(Please read the Scripture passage before reading the homily.)
Consider life without electricity, Internet, or the other amenities we take for granted. Consider also a time when the bride would leave her family and join permanently the family of her spouse. Let us follow her as she goes with her newly married spouse to make their way from her family and friends to his home and family.
Consider her many relatives and friends who stop the procession from her family to his family. They want to show her and her groom how much they appreciate her and love her. Uncle Emery and Aunt Ellen, for example, with their grandkids want to pause the procession to share the notes and cards mad by the loving hands of small cousins from construction paper. This and many such stops causes the procession to delay.

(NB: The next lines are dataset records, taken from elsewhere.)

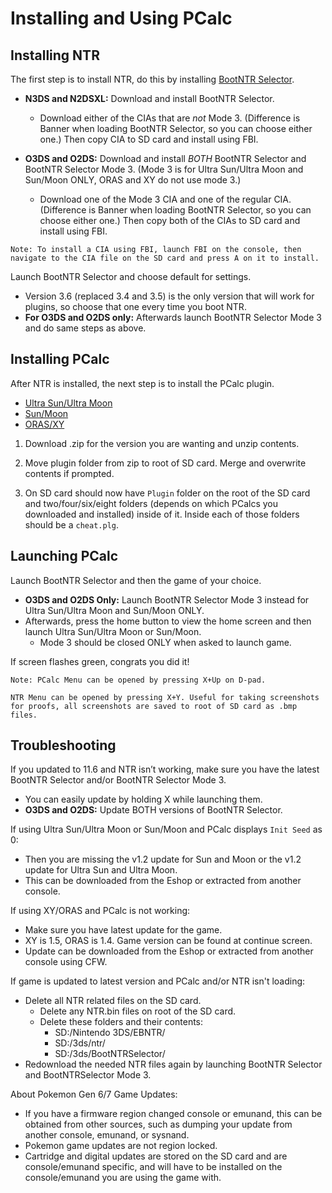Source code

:# Installing and Using PCalc


## Installing NTR

The first step is to install NTR, do this by installing [BootNTR Selector](https://github.com/Nanquitas/BootNTR/releases).
  - **N3DS and N2DSXL:** Download and install BootNTR Selector.
    - Download either of the CIAs that are _not_ Mode 3. (Difference is Banner when loading BootNTR Selector, so you can choose either one.) Then copy CIA to SD card and install using FBI.

  - **O3DS and O2DS:** Download and install _BOTH_ BootNTR Selector and BootNTR Selector Mode 3. (Mode 3 is for Ultra Sun/Ultra Moon and Sun/Moon ONLY, ORAS and XY do not use mode 3.)
    - Download one of the Mode 3 CIA and one of the regular CIA. (Difference is Banner when loading BootNTR Selector, so you can choose either one.) Then copy both of the CIAs to SD card and install using FBI.

```
Note: To install a CIA using FBI, launch FBI on the console, then navigate to the CIA file on the SD card and press A on it to install.
```

Launch BootNTR Selector and choose default for settings.
  - Version 3.6 (replaced 3.4 and 3.5) is the only version that will work for plugins, so choose that one every time you boot NTR.
  - **For O3DS and O2DS only:** Afterwards launch BootNTR Selector Mode 3 and do same steps as above.

## Installing PCalc

After NTR is installed, the next step is to install the PCalc plugin.

- [Ultra Sun/Ultra Moon](https://gbatemp.net/threads/pcalc-usum-the-rng-plugin-for-ultra-sun-and-ultra-moon.489643/)
- [Sun/Moon](https://gbatemp.net/threads/wip-pokecalcntr-iv-and-nature-overlay-plugin-for-sun-and-moon.460524/)
- [ORAS/XY](https://gbatemp.net/threads/pokecalcntr-for-gen-6-the-rng-tool-suite-for-the-3ds.473221/ )


1. Download .zip for the version you are wanting and unzip contents.

2. Move plugin folder from zip to root of SD card. Merge and overwrite contents if prompted.

3. On SD card should now have `Plugin` folder on the root of the SD card and two/four/six/eight folders (depends on which PCalcs you downloaded and installed) inside of it. Inside each of those folders should be a `cheat.plg`.

## Launching PCalc

Launch BootNTR Selector and then the game of your choice.
  - **O3DS and O2DS Only:** Launch BootNTR Selector Mode 3 instead for Ultra Sun/Ultra Moon and Sun/Moon ONLY.
  - Afterwards, press the home button to view the home screen and then launch Ultra Sun/Ultra Moon or Sun/Moon.
    - Mode 3 should be closed ONLY when asked to launch game.

If screen flashes green, congrats you did it!

```
Note: PCalc Menu can be opened by pressing X+Up on D-pad.

NTR Menu can be opened by pressing X+Y. Useful for taking screenshots for proofs, all screenshots are saved to root of SD card as .bmp files.
```

## Troubleshooting

If you updated to 11.6 and NTR isn’t working, make sure you have the latest BootNTR Selector and/or BootNTR Selector Mode 3.
  - You can easily update by holding X while launching them.
  - **O3DS and O2DS:** Update BOTH versions of BootNTR Selector.

If using Ultra Sun/Ultra Moon or Sun/Moon and PCalc displays `Init Seed` as 0:
  - Then you are missing the v1.2 update for Sun and Moon or the v1.2 update for Ultra Sun and Ultra Moon.
  - This can be downloaded from the Eshop or extracted from another console.

If using XY/ORAS and PCalc is not working:
  - Make sure you have latest update for the game.
  - XY is 1.5, ORAS is 1.4. Game version can be found at continue screen.
  - Update can be downloaded from the Eshop or extracted from another console using CFW.

If game is updated to latest version and PCalc and/or NTR isn't loading:
  - Delete all NTR related files on the SD card.
    - Delete any NTR.bin files on root of the SD card.
    - Delete these folders and their contents:
      - SD:/Nintendo 3DS/EBNTR/
      - SD:/3ds/ntr/
      - SD:/3ds/BootNTRSelector/
  - Redownload the needed NTR files again by launching BootNTR Selector and BootNTRSelector Mode 3.

About Pokemon Gen 6/7 Game Updates:
  - If you have a firmware region changed console or emunand, this can be obtained from other sources, such as dumping your update from another console, emunand, or sysnand.
  - Pokemon game updates are not region locked.
  - Cartridge and digital updates are stored on the SD card and are console/emunand specific, and will have to be installed on the console/emunand you are using the game with.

Meanwhile, at the groom’s place, in the newly-swept out barn, the welcoming party awaits the arrival and the clock ticks away the hours. Presto, the shout comes, that they are coming. Those hired to be light bearers, prepare their torches to light the hall brightly and festively, but, alack and alas, only half of them have enough light for the event. Suddenly, the gala and bodacious event of the decade becomes a cheap-looking, haphazard party, much to the shame and chagrin of the groom and his family. The bride’s family thought the daughter was marrying into a responsible family, but the groom apparently could not even pay the light bill. What a disaster!
Such is the scenario behind today’s reading. Moreover, this is not an ordinary wedding. This is the wedding feast of the Lamb. This is the event of all history. If we are not light for the walls and tables from our lack of preparation, what will the bridegroom do to us? Like the original hearers, we are called to repentance and conversion.